Perhaps it’s the nature of insurance that gives DUAL Asia Pacific CEO Damien Coates an insight into looking for better outcomes. Through a series of circumstances, he understands more than most what it takes to make it through difficult times.
DUAL Asia Pacific specialises in insurance for small- and medium-sized enterprises, a business sector that is not known for adequate insurance coverage. But DUAL is now witnessing significant growth in the SME sector and has adapted its approach to small business owners to better meet their requirements.
The company has successfully engaged digital marketing platforms to educate small business owners and create a general awareness that many of them are inadequately covered for management and staff issues, and some hazards that have emerged more recently such as cybercrime.
“Only 15% of small companies are purchasing management insurance, so there’s a huge opportunity ahead, but our process over the past five or so years has been, ‘Let’s not make things so complex; let’s focus on education,’” he says.
Digital communication enables DUAL Asia Pacific to reach small businesses around the country and deliver the information they require quickly and simply. DUAL Asia Pacific constantly tracks claims trends, legislative changes and new laws, which will have a significant impact on SMEs.
“We’re focused on researching and then presenting this information to insurance brokers in the medium they’re looking for, which is digital, webinar or EDM, rather than labour-intensive and time-consuming face-to-face meetings,” Damien says. “You have to be thinking today about what you’re going to do tomorrow. The only constant is change.”
Stepping up for others
Change comes in other ways too. Damien has for some time encouraged his employees to seek personal growth opportunities, and has made regular contributions to charities through volunteering and participating in fundraising activities. The results with employees are plain to see, he says.

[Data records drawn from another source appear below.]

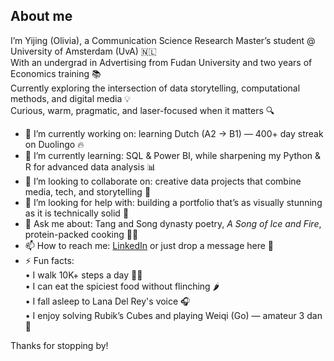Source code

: ## About me

I’m Yijing (Olivia), a Communication Science Research Master’s student @ University of Amsterdam (UvA) 🇳🇱  
With an undergrad in Advertising from Fudan University and two years of Economics training 📚  
Currently exploring the intersection of data storytelling, computational methods, and digital media 💡  
Curious, warm, pragmatic, and laser-focused when it matters 🔍  

- 🔭 I’m currently working on: learning Dutch (A2 → B1) — 400+ day streak on Duolingo 🔥  
- 🌱 I’m currently learning: SQL & Power BI, while sharpening my Python & R for advanced data analysis 📊  
- 👯 I’m looking to collaborate on: creative data projects that combine media, tech, and storytelling 🤝
- 🤔 I’m looking for help with: building a portfolio that’s as visually stunning as it is technically solid 🎨
- 💬 Ask me about: Tang and Song dynasty poetry, *A Song of Ice and Fire*, protein-packed cooking 🥦🍗
- 📫 How to reach me: [LinkedIn](https://www.linkedin.com/in/yijing-yang-fudan/) or just drop a message here 💌
- ⚡ Fun facts:  
   • I walk 10K+ steps a day 🚶‍♀️  
   • I can eat the spiciest food without flinching 🌶️  
   • I fall asleep to Lana Del Rey's voice 🎧  
   • I enjoy solving Rubik’s Cubes and playing Weiqi (Go) — amateur 3 dan 🧩  

Thanks for stopping by!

“We’ve been very passionate about supporting charities. Over the years, we’ve partnered with many charities, where as part of our health and wellbeing program, we encourage our teams to do fun runs or volunteering. That matters now – people want to join businesses that are helping and work somewhere with good people who are trying to influence positive change.”
As an avid cyclist and runner, Damien has put in the miles – thousands of them – for his favourite charity. He is an ambassador for the Black Dog Institute, a mental health research organisation, and has taken on gruelling marathons and ultra-long cycle rides to raise funds and awareness of mental illness and its effect on so many people.
“I have experienced mental health challenges myself over the past 10 years, and I initially wanted to support mental health charities such as Black Dog by participating in charity marathons and bike rides. I rode with Black Dog from Adelaide to Darwin and from Perth to Broome. In 2018, we rode from London to Barcelona for Black Dog. So I’ve travelled thousands of kilometres to raise awareness for Black Dog and raise important funds,” he recalls.
“I’ve been a passive supporter by doing the crazy bike rides, but I wanted to move from being a passive to an active participant, so Black Dog asked me to be an ambassador. I will travel around, share my mental health journey and show my vulnerability, what I’ve been through in the past 10 years, and how I’ve learned to manage the challenges.
“I don’t mind bad news, but I don’t like surprises, so if you’ve got an issue, let’s get it on the table from a business viewpoint, and we’ll figure it out.”
“If I can help by sharing that with others, that’s what I would like to do. I’ve been speaking at a lot of large companies, because Black Dog felt that if it can happen to a CEO who’s built a large, successful business, it can happen to anyone. No-one ever thinks that a CEO could have gone through mental health issues, and the assumption that CEOs are bulletproof is not true. It can hit anyone, and we all need to communicate how we can deal with it and put mechanisms in place to support each other.”
Damien recommends to other CEOs that they get more directly involved in such issues, and has seen more companies becoming active in establishing employee assistance programs. “This doesn’t belong in the HR function, it belongs in the DNA of a company,” Damien insists.
“You have to have a culture of openness and sharing. I’ve always been a big believer that I don’t mind bad news, but I don’t like surprises, so if you’ve got an issue, let’s get it on the table from a business viewpoint, and we’ll figure it out. That culture has to come through in how you support your colleagues. We all spend as much time at work as we do at home, and encouraging an environment that is supportive and inclusive for people to help each other is important.
“If you have the right people and you create an environment that will support their growth, you will end up with a much stronger sense of purpose in your people. They know you’re there to help them climb mountains, but you’re also there to help them if they’re struggling. I think, ultimately, the greatest investment we can make is in our people, and if you do that, then you can achieve anything.”
“I think, ultimately, the greatest investment we can make is in our people, and if you do that, then you can achieve anything.”
It’s a central tenet of DUAL Asia Pacific that a free exchange of information and opinion sits at every meeting table, because not to do so disengages and alienates. “I always say to people that if you don’t get a straight answer from me, then it’s time to leave, because honesty and transparency are at our core. You may not get the answer you want from me, but you’ll get an honest and respectful answer. I don’t see myself as the CEO; I see myself as the head cheerleader for the leadership team, to support and guide them.”